Well, apparently not--at least not on some issues. The University of Chicago's Institute on Global Markets has pulled together a panel of respected academic economists, and is asking them to agree or disagree with a series of policy-related statements. Watching the consensus (or lack thereof) is interesting on a variety of topics, but we found last week's statement particularly notable:

There are no consequential distortions created by the tax preference that favors obtaining health insurance through employers.

Obviously, we care because it's health-related, but the level of consensus is interesting as well. Contrary to the common perception of economists as constantly disagreeing with each other, 95% of economists surveyed either disagreed or strongly disagreed with the proposition. Taking their confidence in their answers into account, 97% disagreed (63% strongly).

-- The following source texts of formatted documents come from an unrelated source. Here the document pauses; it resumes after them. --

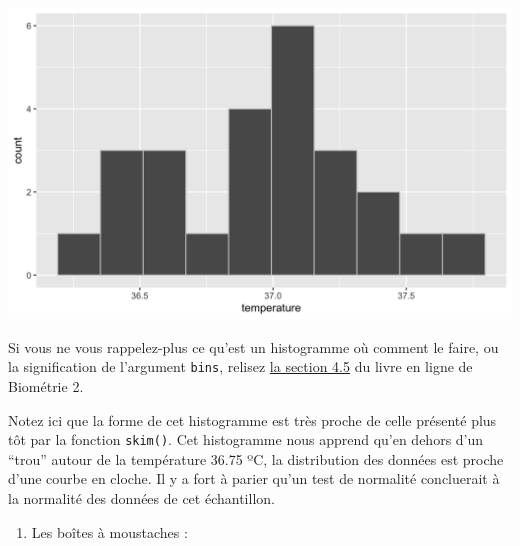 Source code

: \documentclass[a4paperpaper,]{article}
\newenvironment{Shaded}{\begin{snugshade}}{\end{snugshade}}
\newcommand{\DataTypeTok}[1]{\textcolor[rgb]{0.00,0.34,0.68}{#1}}
\newcommand{\DecValTok}[1]{\textcolor[rgb]{0.69,0.50,0.00}{#1}}
\newcommand{\FloatTok}[1]{\textcolor[rgb]{0.69,0.50,0.00}{#1}}
\newcommand{\KeywordTok}[1]{\textcolor[rgb]{0.12,0.11,0.11}{\textbf{#1}}}
\newcommand{\NormalTok}[1]{\textcolor[rgb]{0.12,0.11,0.11}{#1}}
\newcommand{\OperatorTok}[1]{\textcolor[rgb]{0.12,0.11,0.11}{#1}}
\newcommand{\OtherTok}[1]{\textcolor[rgb]{0.00,0.43,0.16}{#1}}
\newcommand{\StringTok}[1]{\textcolor[rgb]{0.75,0.01,0.01}{#1}}
\providecommand{\tightlist}{%
  \setlength{\itemsep}{0pt}\setlength{\parskip}{0pt}}
\begin{document}
\begin{Shaded}
\end{Shaded}

\begin{center}\includegraphics[width=0.9\linewidth]{figure/unnamed-chunk-18-1} \end{center}

Si vous ne vous rappelez-plus ce qu'est un histogramme où comment le faire, ou la signification de l'argument \texttt{bins}, relisez \href{https://besibo.github.io/DA/viz.html\#histogram}{la section 4.5} du livre en ligne de Biométrie 2.

Notez ici que la forme de cet histogramme est très proche de celle présenté plus tôt par la fonction \texttt{skim()}. Cet histogramme nous apprend qu'en dehors d'un ``trou'' autour de la température 36.75 ºC, la distribution des données est proche d'une courbe en cloche. Il y a fort à parier qu'un test de normalité concluerait à la normalité des données de cet échantillon.

\begin{enumerate}
\def\labelenumi{\arabic{enumi}.}
\setcounter{enumi}{2}
\tightlist
\item
  Les boîtes à moustaches :
\end{enumerate}

\begin{Shaded}
\end{Shaded}
\end{document}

The poll doesn't ask whether the employer-sponsored system, or even the tax preference, is a good thing--it only asks if it creates distortions. On that, the near-unanimity sends a strong messge: both labor markets and health care markets are affected by the subsidy. It keeps people pinned to jobs that they'd prefer to leave, and induces over-insurance and over-consumption of health care. Addressing that overconsumption--and the incentives that create it--is critical to bringing down our long-term health costs.

Thanks to Jodi Beggs of Economists Do It With Models for the tip on the IGM Forum.